Imposer l’image de soi :

 L’idéal féminin change avec l’époque : de nouveaux critères de beauté :

 Les canons de la beauté féminine ont évolués de l’Antiquité à aujourd’hui et les critères en ont été modifiés. Ainsi un tournant s’amorce dans le culte de l’ultra minceur, les modèles s’inspirent de plus en plus du grand Sud : les Africaines et les Américaines latines aux formes plus féminines, plus fortes, plus provocantes deviennent les nouveaux diktats de la beauté. En Afrique en effet, être mince révèle un signe de mal nutrition, on peut donc se demander si l’évolution de la beauté ne rejoint pas l’évolution du niveau de vie.

 

La femme doit distinguer l’idéal fictif de l’idéal réaliste :

 Il faut que la femme arrive à prendre conscience qu’elle doit se fixer des limites lorsqu’elle souhaite atteindre un idéal dont elle rêve, les actions qu’elle engage (régimes, chirurgie, cosmétiques) doivent rester dans le domaine du réalisable pour chacune d’entre elles (en accord avec son métabolisme, ses possibilités financières, et ses caractéristiques physiques) et non du fantasme.

 Elle doit garder sont identité :

 A force de copier  tel ou tel idéal, l’individu en oublie son identité, il serait plus raisonnable de créer son propre style sans nécessairement imiter tel ou tel modèle.

 L’affirmation de soi est de plus en plus encouragée :

 

La campagne Kaporal, autour du slogan : « Take me as I am » (Prends-moi comme je suis) a utilisé des modèles décalés ou provocateurs afin de faire réagir le public.

Les nouveaux coachs à la télévision ont pour but d’apprendre aux femmes à s’aimer telles qu’elles sont (« belle toute nue »)

Certains créateurs, font défiler de plus en plus de mannequins « lambda », ainsi Jean Paul Gautier.

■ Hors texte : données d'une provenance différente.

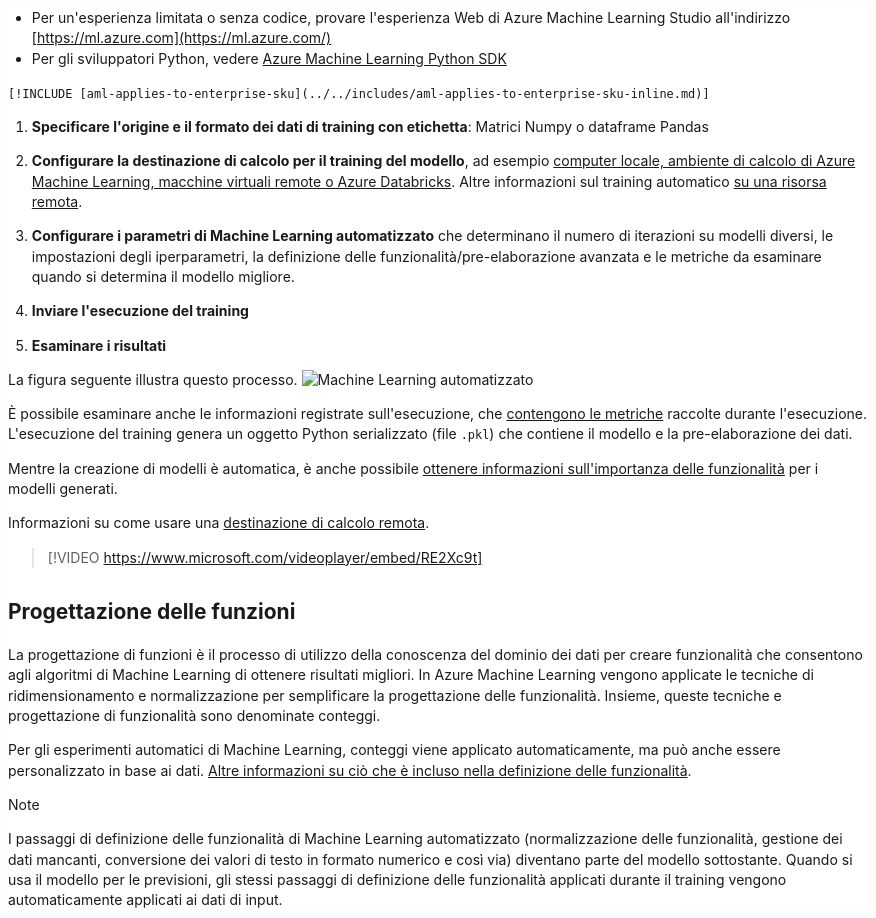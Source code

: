    * Per un'esperienza limitata o senza codice, provare l'esperienza Web di Azure Machine Learning Studio all'indirizzo [https://ml.azure.com](https://ml.azure.com/)  
   * Per gli sviluppatori Python, vedere [Azure Machine Learning Python SDK](how-to-configure-auto-train.md) 

    [!INCLUDE [aml-applies-to-enterprise-sku](../../includes/aml-applies-to-enterprise-sku-inline.md)]  
    
1. **Specificare l'origine e il formato dei dati di training con etichetta**: Matrici Numpy o dataframe Pandas

1. **Configurare la destinazione di calcolo per il training del modello**, ad esempio [computer locale, ambiente di calcolo di Azure Machine Learning, macchine virtuali remote o Azure Databricks](how-to-set-up-training-targets.md).  Altre informazioni sul training automatico [su una risorsa remota](how-to-auto-train-remote.md).

1. **Configurare i parametri di Machine Learning automatizzato** che determinano il numero di iterazioni su modelli diversi, le impostazioni degli iperparametri, la definizione delle funzionalità/pre-elaborazione avanzata e le metriche da esaminare quando si determina il modello migliore.  
1. **Inviare l'esecuzione del training**

1. **Esaminare i risultati** 

La figura seguente illustra questo processo. 
![Machine Learning automatizzato](./media/concept-automated-ml/automl-concept-diagram2.png)


È possibile esaminare anche le informazioni registrate sull'esecuzione, che [contengono le metriche](how-to-understand-automated-ml.md) raccolte durante l'esecuzione. L'esecuzione del training genera un oggetto Python serializzato (file `.pkl`) che contiene il modello e la pre-elaborazione dei dati.

Mentre la creazione di modelli è automatica, è anche possibile [ottenere informazioni sull'importanza delle funzionalità](how-to-configure-auto-train.md#explain) per i modelli generati.

Informazioni su come usare una [destinazione di calcolo remota](how-to-auto-train-remote.md).



> [!VIDEO https://www.microsoft.com/videoplayer/embed/RE2Xc9t]


## <a name="feature-engineering"></a>Progettazione delle funzioni

La progettazione di funzioni è il processo di utilizzo della conoscenza del dominio dei dati per creare funzionalità che consentono agli algoritmi di Machine Learning di ottenere risultati migliori. In Azure Machine Learning vengono applicate le tecniche di ridimensionamento e normalizzazione per semplificare la progettazione delle funzionalità. Insieme, queste tecniche e progettazione di funzionalità sono denominate conteggi.

Per gli esperimenti automatici di Machine Learning, conteggi viene applicato automaticamente, ma può anche essere personalizzato in base ai dati. [Altre informazioni su ciò che è incluso nella definizione delle funzionalità](how-to-configure-auto-features.md#featurization).  

> [!NOTE]
> I passaggi di definizione delle funzionalità di Machine Learning automatizzato (normalizzazione delle funzionalità, gestione dei dati mancanti, conversione dei valori di testo in formato numerico e così via) diventano parte del modello sottostante. Quando si usa il modello per le previsioni, gli stessi passaggi di definizione delle funzionalità applicati durante il training vengono automaticamente applicati ai dati di input.
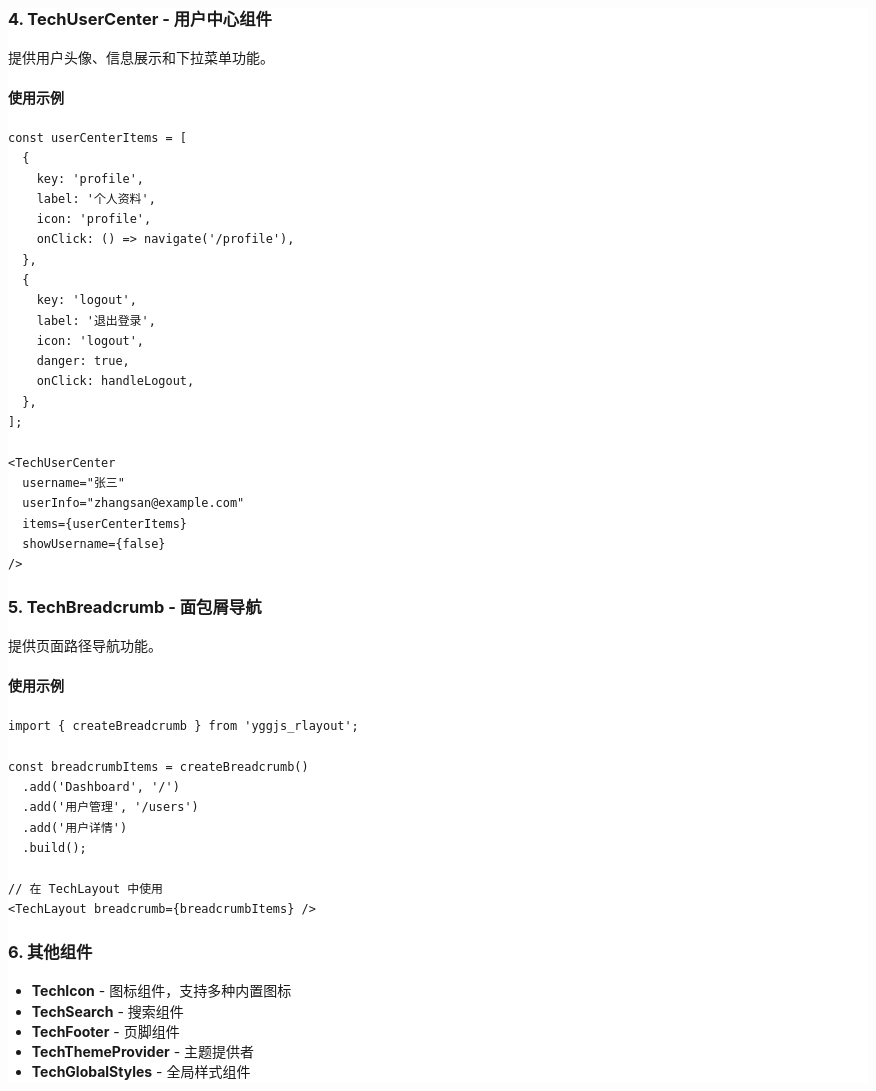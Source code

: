 ### 4. TechUserCenter - 用户中心组件

提供用户头像、信息展示和下拉菜单功能。

#### 使用示例

```tsx
const userCenterItems = [
  {
    key: 'profile',
    label: '个人资料',
    icon: 'profile',
    onClick: () => navigate('/profile'),
  },
  {
    key: 'logout',
    label: '退出登录',
    icon: 'logout',
    danger: true,
    onClick: handleLogout,
  },
];

<TechUserCenter
  username="张三"
  userInfo="zhangsan@example.com"
  items={userCenterItems}
  showUsername={false}
/>
```

### 5. TechBreadcrumb - 面包屑导航

提供页面路径导航功能。

#### 使用示例

```tsx
import { createBreadcrumb } from 'yggjs_rlayout';

const breadcrumbItems = createBreadcrumb()
  .add('Dashboard', '/')
  .add('用户管理', '/users')
  .add('用户详情')
  .build();

// 在 TechLayout 中使用
<TechLayout breadcrumb={breadcrumbItems} />
```

### 6. 其他组件

- **TechIcon** - 图标组件，支持多种内置图标
- **TechSearch** - 搜索组件
- **TechFooter** - 页脚组件
- **TechThemeProvider** - 主题提供者
- **TechGlobalStyles** - 全局样式组件

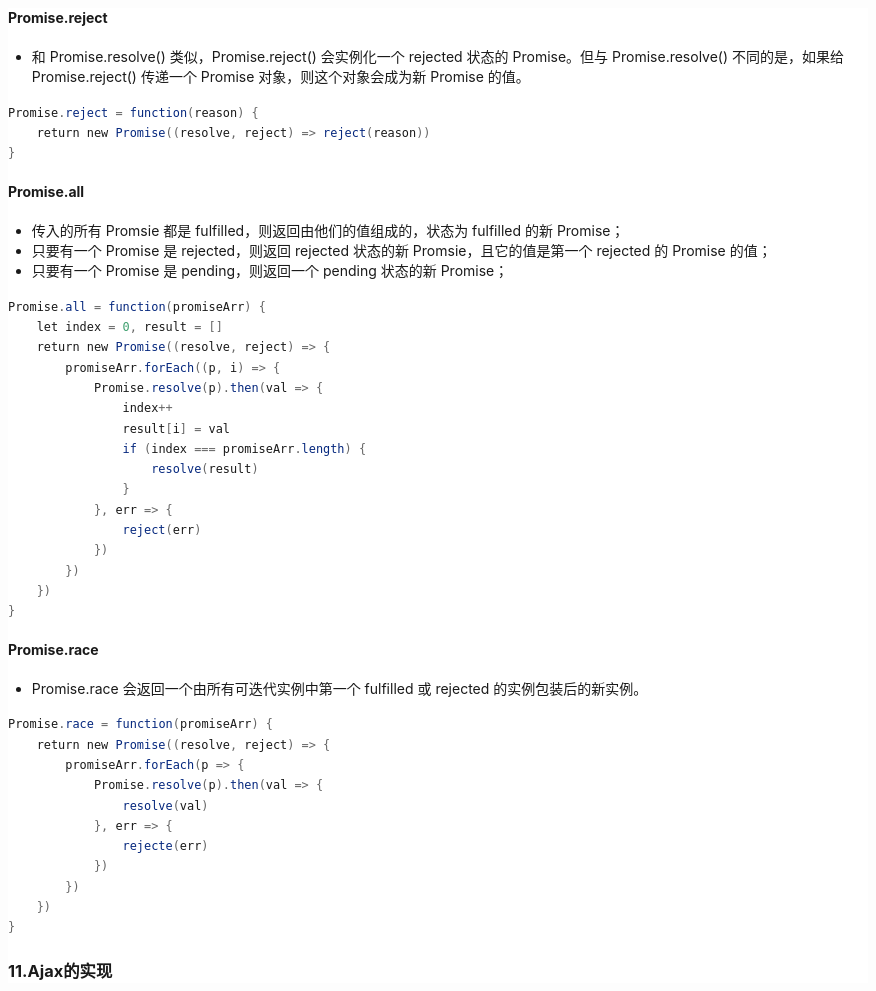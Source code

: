 #### Promise.reject 

 *  和 Promise.resolve() 类似，Promise.reject() 会实例化一个 rejected 状态的 Promise。但与 Promise.resolve() 不同的是，如果给 Promise.reject() 传递一个 Promise 对象，则这个对象会成为新 Promise 的值。

```java
Promise.reject = function(reason) {
    return new Promise((resolve, reject) => reject(reason))
}
```

#### Promise.all 

 *  传入的所有 Promsie 都是 fulfilled，则返回由他们的值组成的，状态为 fulfilled 的新 Promise；
 *  只要有一个 Promise 是 rejected，则返回 rejected 状态的新 Promsie，且它的值是第一个 rejected 的 Promise 的值；
 *  只要有一个 Promise 是 pending，则返回一个 pending 状态的新 Promise；

```java
Promise.all = function(promiseArr) {
    let index = 0, result = []
    return new Promise((resolve, reject) => {
        promiseArr.forEach((p, i) => {
            Promise.resolve(p).then(val => {
                index++
                result[i] = val
                if (index === promiseArr.length) {
                    resolve(result)
                }
            }, err => {
                reject(err)
            })
        })
    })
}
```

#### Promise.race 

 *  Promise.race 会返回一个由所有可迭代实例中第一个 fulfilled 或 rejected 的实例包装后的新实例。

```java
Promise.race = function(promiseArr) {
    return new Promise((resolve, reject) => {
        promiseArr.forEach(p => {
            Promise.resolve(p).then(val => {
                resolve(val)
            }, err => {
                rejecte(err)
            })
        })
    })
}
```

### 11.Ajax的实现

 « Il n’y a pas d’idéal absolu parce qu’il n’y a pas de vérité absolue.. l’idéal n’a pas de visage défini au même titre que la perfection. » D’après le sociologue J.F Dortier

Cela donne le ton à l’idée d’une diversité de modèles corporels qui s’opposerait à une culture

dominante des canons de beauté idéaux. Il faut être convaincu d’être belle pour le devenir, sans  l’indispensable accord des autres.

« S’aimer soi-même, pour éviter le piège d’exiger que les autres nous aiment » disait Bouddha. Alors les autres viennent à nous.

 

Conclusion :

Bref, c’est triste à constater, à l’école, au travail, en amour, en amitié et dans les relations humaines en général, il vaut mieux être beau. Cela compte de façon significative dans le jugement porté sur nous. On comprend dans ces conditions que le maquillage, la musculation, les régimes amaigrissants, les produits « antiâge », antirides, la chirurgie esthétique, le Botox, bref tout ce que l’industrie de la beauté peut proposer, se portent bien. L’importance que l’on accorde aux apparences est tout sauf de la futilité. La beauté est un atout considérable dans les relations humaines.